§ Aim of the task
Print verbatim the lines of the entries from the one containing "이 리포지토리는 OpenWeather" to the last, inclusive, and no others.

(Recorded data)
————————
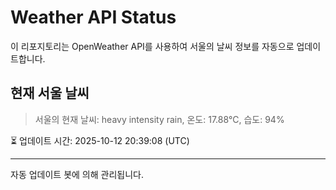 
# Weather API Status

이 리포지토리는 OpenWeather API를 사용하여 서울의 날씨 정보를 자동으로 업데이트합니다.

## 현재 서울 날씨
> 서울의 현재 날씨: heavy intensity rain, 온도: 17.88°C, 습도: 94%

⏳ 업데이트 시간: 2025-10-12 20:39:08 (UTC)

---
자동 업데이트 봇에 의해 관리됩니다.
————————
§ Task answer
이 리포지토리는 OpenWeather API를 사용하여 서울의 날씨 정보를 자동으로 업데이트합니다.

## 현재 서울 날씨
> 서울의 현재 날씨: heavy intensity rain, 온도: 17.88°C, 습도: 94%

⏳ 업데이트 시간: 2025-10-12 20:39:08 (UTC)

---
자동 업데이트 봇에 의해 관리됩니다.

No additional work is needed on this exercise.